* **Records to use**

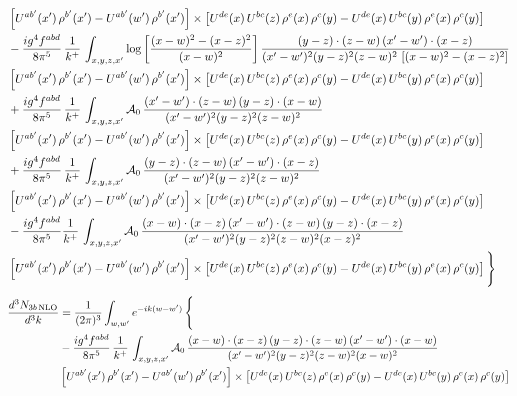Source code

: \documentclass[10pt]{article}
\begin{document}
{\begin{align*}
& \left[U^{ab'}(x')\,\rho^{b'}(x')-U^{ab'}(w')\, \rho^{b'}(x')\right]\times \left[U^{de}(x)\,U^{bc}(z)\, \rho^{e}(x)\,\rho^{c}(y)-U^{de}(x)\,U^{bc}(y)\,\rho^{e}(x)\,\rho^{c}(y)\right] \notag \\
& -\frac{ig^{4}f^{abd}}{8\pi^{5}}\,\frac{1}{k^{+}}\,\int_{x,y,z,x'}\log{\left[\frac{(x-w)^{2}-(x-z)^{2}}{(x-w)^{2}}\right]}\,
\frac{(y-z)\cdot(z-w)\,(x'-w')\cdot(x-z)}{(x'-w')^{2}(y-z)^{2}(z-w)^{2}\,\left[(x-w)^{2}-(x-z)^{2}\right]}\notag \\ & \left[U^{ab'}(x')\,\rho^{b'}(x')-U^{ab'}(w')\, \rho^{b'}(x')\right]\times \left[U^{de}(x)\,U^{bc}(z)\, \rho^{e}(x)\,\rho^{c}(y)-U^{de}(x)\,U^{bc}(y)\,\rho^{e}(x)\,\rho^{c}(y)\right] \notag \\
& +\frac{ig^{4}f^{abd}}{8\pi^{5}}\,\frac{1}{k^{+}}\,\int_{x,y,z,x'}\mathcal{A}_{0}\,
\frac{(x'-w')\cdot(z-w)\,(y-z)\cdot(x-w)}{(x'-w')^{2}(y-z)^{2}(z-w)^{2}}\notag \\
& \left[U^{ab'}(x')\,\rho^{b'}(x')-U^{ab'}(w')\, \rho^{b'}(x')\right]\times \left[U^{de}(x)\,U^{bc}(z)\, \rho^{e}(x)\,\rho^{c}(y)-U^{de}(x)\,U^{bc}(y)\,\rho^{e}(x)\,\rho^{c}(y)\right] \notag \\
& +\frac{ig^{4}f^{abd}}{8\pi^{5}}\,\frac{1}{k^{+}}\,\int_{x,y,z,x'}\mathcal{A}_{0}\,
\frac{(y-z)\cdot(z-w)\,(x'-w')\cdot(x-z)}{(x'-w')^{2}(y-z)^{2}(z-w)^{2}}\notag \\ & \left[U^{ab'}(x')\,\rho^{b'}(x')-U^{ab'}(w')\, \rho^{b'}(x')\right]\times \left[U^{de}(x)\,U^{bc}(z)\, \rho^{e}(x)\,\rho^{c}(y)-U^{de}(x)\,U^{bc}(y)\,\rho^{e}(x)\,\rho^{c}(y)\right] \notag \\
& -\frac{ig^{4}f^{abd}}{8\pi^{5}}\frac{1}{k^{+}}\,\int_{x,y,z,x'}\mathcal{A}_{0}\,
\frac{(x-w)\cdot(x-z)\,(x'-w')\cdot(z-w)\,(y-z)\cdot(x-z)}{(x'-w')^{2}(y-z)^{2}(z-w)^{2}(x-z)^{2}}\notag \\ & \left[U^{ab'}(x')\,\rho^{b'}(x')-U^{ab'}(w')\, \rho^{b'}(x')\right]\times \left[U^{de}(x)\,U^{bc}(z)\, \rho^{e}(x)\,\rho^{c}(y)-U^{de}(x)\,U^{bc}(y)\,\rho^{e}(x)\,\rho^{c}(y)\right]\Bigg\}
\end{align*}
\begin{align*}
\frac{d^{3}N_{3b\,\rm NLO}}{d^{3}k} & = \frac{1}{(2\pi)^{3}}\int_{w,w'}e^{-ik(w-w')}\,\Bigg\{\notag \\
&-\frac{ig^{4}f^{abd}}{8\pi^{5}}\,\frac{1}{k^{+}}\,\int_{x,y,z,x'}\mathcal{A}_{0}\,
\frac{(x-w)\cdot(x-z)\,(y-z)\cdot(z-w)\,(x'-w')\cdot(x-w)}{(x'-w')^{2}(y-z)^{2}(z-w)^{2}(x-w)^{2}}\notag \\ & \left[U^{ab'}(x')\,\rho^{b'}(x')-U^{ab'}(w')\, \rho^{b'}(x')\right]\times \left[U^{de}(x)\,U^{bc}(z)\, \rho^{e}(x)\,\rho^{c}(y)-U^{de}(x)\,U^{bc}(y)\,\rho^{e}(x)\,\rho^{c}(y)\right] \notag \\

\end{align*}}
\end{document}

---

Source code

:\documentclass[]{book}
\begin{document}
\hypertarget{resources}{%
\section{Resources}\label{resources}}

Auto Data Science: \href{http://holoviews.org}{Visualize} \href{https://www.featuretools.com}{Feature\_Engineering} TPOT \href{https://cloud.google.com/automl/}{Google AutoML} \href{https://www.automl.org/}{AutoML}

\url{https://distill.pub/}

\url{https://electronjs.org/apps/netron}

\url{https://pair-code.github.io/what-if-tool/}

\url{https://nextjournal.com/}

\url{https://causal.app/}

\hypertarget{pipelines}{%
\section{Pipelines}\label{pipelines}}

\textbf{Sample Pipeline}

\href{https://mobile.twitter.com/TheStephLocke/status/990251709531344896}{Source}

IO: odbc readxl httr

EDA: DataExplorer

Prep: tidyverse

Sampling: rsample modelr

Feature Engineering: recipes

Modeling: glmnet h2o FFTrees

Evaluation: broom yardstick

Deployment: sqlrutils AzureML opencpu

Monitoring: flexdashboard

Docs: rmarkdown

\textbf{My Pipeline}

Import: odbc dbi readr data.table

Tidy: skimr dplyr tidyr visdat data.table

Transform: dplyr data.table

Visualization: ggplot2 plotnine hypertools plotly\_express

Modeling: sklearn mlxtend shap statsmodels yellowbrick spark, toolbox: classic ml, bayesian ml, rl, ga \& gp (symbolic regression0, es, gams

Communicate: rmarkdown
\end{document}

* **What is needed**
Pull each line that includes the word "section" out of the material above.

* **Solution for this exercise**
\section{Resources}\label{resources}}
\section{Pipelines}\label{pipelines}}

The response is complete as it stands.